Collected data
________________

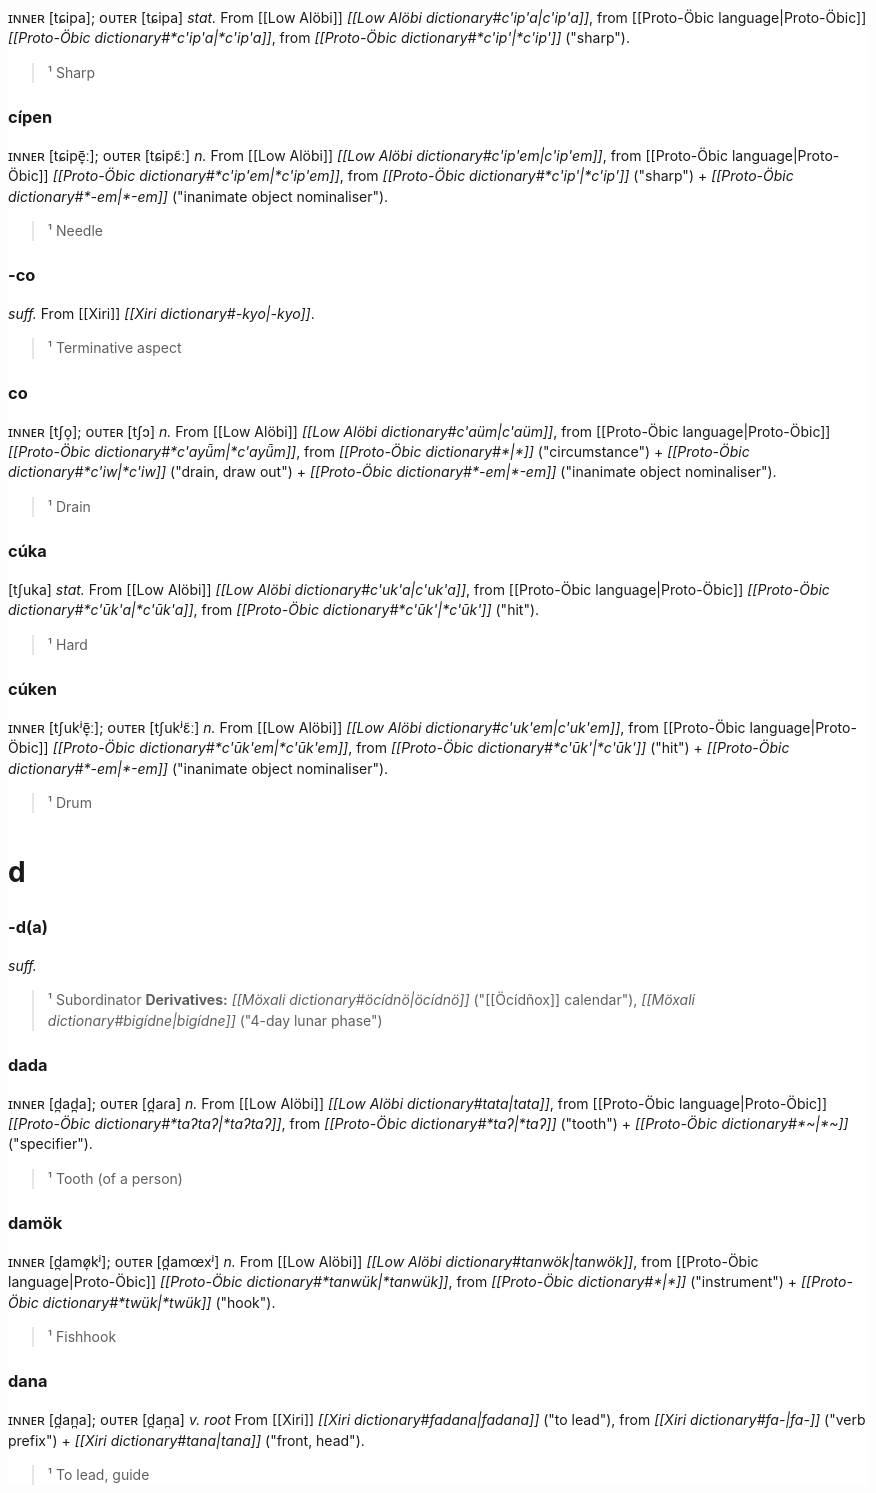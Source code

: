 ɪɴɴᴇʀ [tɕipa]; ᴏᴜᴛᴇʀ [tɕipa]
*stat.* From [[Low Alöbi]] _[[Low Alöbi dictionary#c'ip'a|c'ip'a]]_, from [[Proto-Öbic language|Proto-Öbic]] _[[Proto-Öbic dictionary#\*c'ip'a|*c'ip'a]]_, from _[[Proto-Öbic dictionary#\*c'ip'|*c'ip']]_ ("sharp").
> ¹ Sharp
### cípen
ɪɴɴᴇʀ [tɕipẽ̞ː]; ᴏᴜᴛᴇʀ [tɕipɛ̃ː]
*n.* From [[Low Alöbi]] _[[Low Alöbi dictionary#c'ip'em|c'ip'em]]_, from [[Proto-Öbic language|Proto-Öbic]] _[[Proto-Öbic dictionary#\*c'ip'em|*c'ip'em]]_, from _[[Proto-Öbic dictionary#\*c'ip'|*c'ip']]_ ("sharp") + _[[Proto-Öbic dictionary#\*-em|*-em]]_ ("inanimate object nominaliser").
> ¹ Needle
### -co
*suff.* From [[Xiri]] _[[Xiri dictionary#-kyo|-kyo]]_.
> ¹ Terminative aspect
### co
ɪɴɴᴇʀ [tʃo̞]; ᴏᴜᴛᴇʀ [tʃɔ]
*n.* From [[Low Alöbi]] _[[Low Alöbi dictionary#c'aüm|c'aüm]]_, from [[Proto-Öbic language|Proto-Öbic]] _[[Proto-Öbic dictionary#\*c'ayǖm|*c'ayǖm]]_, from _[[Proto-Öbic dictionary#\*<ay>|*<ay>]]_ ("circumstance") + _[[Proto-Öbic dictionary#\*c'iw|*c'iw]]_ ("drain, draw out") + _[[Proto-Öbic dictionary#\*-em|*-em]]_ ("inanimate object nominaliser").
> ¹ Drain
### cúka
[tʃuka]
*stat.* From [[Low Alöbi]] _[[Low Alöbi dictionary#c'uk'a|c'uk'a]]_, from [[Proto-Öbic language|Proto-Öbic]] _[[Proto-Öbic dictionary#\*c'ūk'a|*c'ūk'a]]_, from _[[Proto-Öbic dictionary#\*c'ūk'|*c'ūk']]_ ("hit").
> ¹ Hard
### cúken
ɪɴɴᴇʀ [tʃukʲẽ̞ː]; ᴏᴜᴛᴇʀ [tʃukʲɛ̃ː]
*n.* From [[Low Alöbi]] _[[Low Alöbi dictionary#c'uk'em|c'uk'em]]_, from [[Proto-Öbic language|Proto-Öbic]] _[[Proto-Öbic dictionary#\*c'ūk'em|*c'ūk'em]]_, from _[[Proto-Öbic dictionary#\*c'ūk'|*c'ūk']]_ ("hit") + _[[Proto-Öbic dictionary#\*-em|*-em]]_ ("inanimate object nominaliser").
> ¹ Drum
# d
### -d(a)
*suff.*
> ¹ Subordinator
> **Derivatives:** _[[Möxali dictionary#öcídnö|öcídnö]]_ ("[[Öcídñox]] calendar"), _[[Möxali dictionary#bigídne|bigídne]]_ ("4-day lunar phase")
### dada
ɪɴɴᴇʀ [d̪ad̪a]; ᴏᴜᴛᴇʀ [d̪aɾa]
*n.* From [[Low Alöbi]] _[[Low Alöbi dictionary#tata|tata]]_, from [[Proto-Öbic language|Proto-Öbic]] _[[Proto-Öbic dictionary#\*taʔtaʔ|*taʔtaʔ]]_, from _[[Proto-Öbic dictionary#\*taʔ|*taʔ]]_ ("tooth") + _[[Proto-Öbic dictionary#\*~|*~]]_ ("specifier").
> ¹ Tooth (of a person)
### damök
ɪɴɴᴇʀ [d̪amø̞kʲ]; ᴏᴜᴛᴇʀ [d̪amœxʲ]
*n.* From [[Low Alöbi]] _[[Low Alöbi dictionary#tanwök|tanwök]]_, from [[Proto-Öbic language|Proto-Öbic]] _[[Proto-Öbic dictionary#\*tanwük|*tanwük]]_, from _[[Proto-Öbic dictionary#\*<an>|*<an>]]_ ("instrument") + _[[Proto-Öbic dictionary#\*twük|*twük]]_ ("hook").
> ¹ Fishhook
### dana
ɪɴɴᴇʀ [d̪an̪a]; ᴏᴜᴛᴇʀ [d̪an̪a]
*v. root* From [[Xiri]] _[[Xiri dictionary#fadana|fadana]]_ ("to lead"), from _[[Xiri dictionary#fa-|fa-]]_ ("verb prefix") + _[[Xiri dictionary#tana|tana]]_ ("front, head").
> ¹ To lead, guide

________________

Exercise directions -> What should be set down is every line from the opening of the records through the line that contains "ɪɴɴᴇʀ [tɕipẽ̞ː]; ᴏᴜᴛᴇʀ [tɕipɛ̃ː]", exactly, with pictures left out.

Result of this exercise ->
Source code

: ɪɴɴᴇʀ [tɕipa]; ᴏᴜᴛᴇʀ [tɕipa]
*stat.* From [[Low Alöbi]] _[[Low Alöbi dictionary#c'ip'a|c'ip'a]]_, from [[Proto-Öbic language|Proto-Öbic]] _[[Proto-Öbic dictionary#\*c'ip'a|*c'ip'a]]_, from _[[Proto-Öbic dictionary#\*c'ip'|*c'ip']]_ ("sharp").
> ¹ Sharp
### cípen
ɪɴɴᴇʀ [tɕipẽ̞ː]; ᴏᴜᴛᴇʀ [tɕipɛ̃ː]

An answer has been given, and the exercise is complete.